Kottenstette left NU to spend a semester at the University of Iowa. She said she returned to NU her sophomore year with renewed vigor, experimenting with her major and joining groups on campus. She became involved with ASG that year when she applied to be on Alex Van Atta’s student life committee.

She currently serves on that committee, as well as the athletic advisory and university parking advisory committees.

Kottenstette is running on a platform of “collaboration, facilitation and integration” based on increased efforts on ASG’s part to work with student groups, to reach out to students to hear their concerns and to combine their ideas with administrators’ resources.

She brings to her campaign an emphasis on student wellness and safety, including an idea for a “Wildcat Wellness Day.”

“We can highlight the resources that Northwestern has in terms of safety, in terms of mental health, in terms of just physical health,” she said. She also wants to make campus resources more readily available, suggesting a wellness center or relaxation room in Norris University Center for students who are stressed.
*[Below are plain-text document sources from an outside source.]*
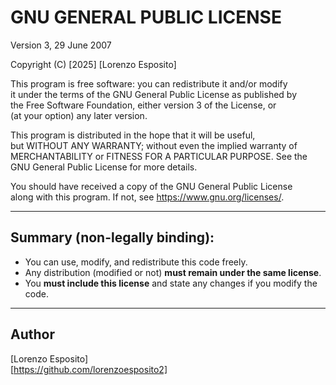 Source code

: # GNU GENERAL PUBLIC LICENSE
Version 3, 29 June 2007

Copyright (C) [2025] [Lorenzo Esposito]

This program is free software: you can redistribute it and/or modify  
it under the terms of the GNU General Public License as published by  
the Free Software Foundation, either version 3 of the License, or  
(at your option) any later version.

This program is distributed in the hope that it will be useful,  
but WITHOUT ANY WARRANTY; without even the implied warranty of  
MERCHANTABILITY or FITNESS FOR A PARTICULAR PURPOSE. See the  
GNU General Public License for more details.

You should have received a copy of the GNU General Public License  
along with this program. If not, see <https://www.gnu.org/licenses/>.

---

## Summary (non-legally binding):

- You can use, modify, and redistribute this code freely.
- Any distribution (modified or not) **must remain under the same license**.
- You **must include this license** and state any changes if you modify the code.

---

## Author

[Lorenzo Esposito]  
[https://github.com/lorenzoesposito2]

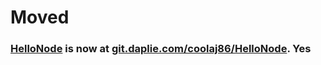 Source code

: # Moved
### [HelloNode](https://git.daplie.com/coolaj86/HelloNode) is now at [git.daplie.com/coolaj86/HelloNode](https://git.daplie.com/coolaj86/HelloNode). Yes
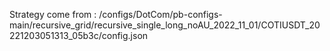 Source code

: Strategy come from : /configs/DotCom/pb-configs-main/recursive_grid/recursive_single_long_noAU_2022_11_01/COTIUSDT_20221203051313_05b3c/config.json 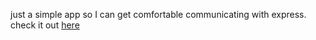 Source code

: just a simple app so I can get comfortable communicating with express. check it out [here](https://placement.lindeneg.org) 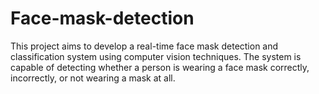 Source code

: # Face-mask-detection
This project aims to develop a real-time face mask detection and classification system using computer vision techniques. The system is capable of detecting whether a person is wearing a face mask correctly, incorrectly, or not wearing a mask at all.
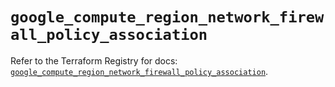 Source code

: # `google_compute_region_network_firewall_policy_association`

Refer to the Terraform Registry for docs: [`google_compute_region_network_firewall_policy_association`](https://registry.terraform.io/providers/hashicorp/google-beta/6.10.0/docs/resources/google_compute_region_network_firewall_policy_association).
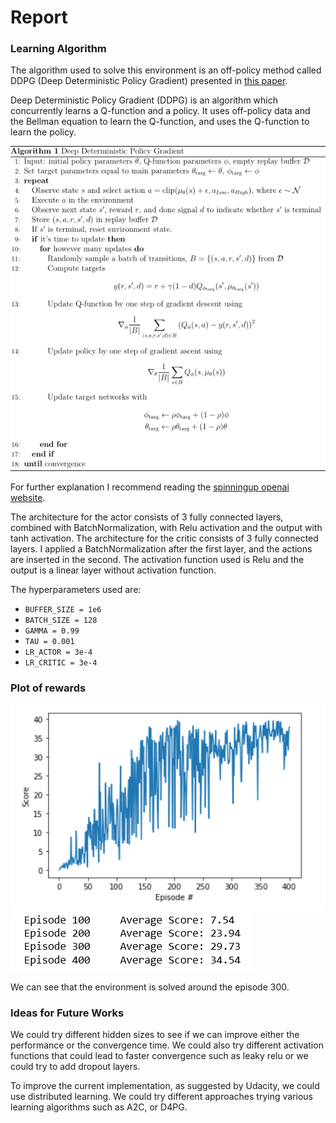 [//]: # (Image References)

[image1]: https://github.com/Apunti/RL-Udacity-Continuous-Control/blob/master/images/DDPG.png "DDPG"
[image2]: https://github.com/Apunti/RL-Udacity-Continuous-Control/blob/master/images/plot.png "Plot"
[image3]: https://github.com/Apunti/RL-Udacity-Continuous-Control/blob/master/images/log.png "Log"

# Report

### Learning Algorithm
The algorithm used to solve this environment is an off-policy method called DDPG (Deep Deterministic Policy Gradient) presented in
[this paper](https://arxiv.org/abs/1509.02971).

Deep Deterministic Policy Gradient (DDPG) is an algorithm which concurrently learns a Q-function and a policy. It uses off-policy data and the Bellman equation to learn the Q-function, and uses the Q-function to learn the policy.

![DDPG][image1]

For further explanation I recommend reading the [spinningup openai website](https://spinningup.openai.com/en/latest/algorithms/ddpg.html).

The architecture for the actor consists of 3 fully connected layers, combined with BatchNormalization, with Relu activation and the output with tanh activation. The architecture for the critic consists of 3 fully connected layers. I applied a BatchNormalization after the first layer, and the actions are inserted in the second. The activation function used is Relu and the output is a linear layer without activation function.

The hyperparameters used are:

- ``BUFFER_SIZE = 1e6``
- ``BATCH_SIZE = 128``
- ``GAMMA = 0.99``
- ``TAU = 0.001``
- ``LR_ACTOR = 3e-4``
- ``LR_CRITIC = 3e-4``

### Plot of rewards

![Plot][image2]
![Log][image3]

We can see that the environment is solved around the episode 300.

### Ideas for Future Works

We could try different hidden sizes to see if we can improve either the performance or the convergence time. We could also try different activation functions that could lead to faster convergence such as leaky relu or we could try to add dropout layers.

To improve the current implementation, as suggested by Udacity, we could use distributed learning. We could try different approaches trying various learning algorithms such as A2C, or D4PG.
Speaking about her campaign so far, Kottenstette said she has enjoyed meeting with students and groups to find out their interests.

“I’ve been able to talk to a lot of people, and in the coming week I’ll be talking to more people … just making sure I have a good idea of what students want,” she said.

Harrison Flagler, running for student life vice president

Bienen freshman Harrison Flagler believes that when running for ASG student life vice president, he makes up for his young age with concrete results.

Flagler, a senator for North Mid-Quads Hall and South Mid-Quads Hall, was head of a committee this year that toured all the dorms on campus to look for potential improvements. He was also heavily involved in the resolution calling for University transparency in the disaffiliation of Chabad House.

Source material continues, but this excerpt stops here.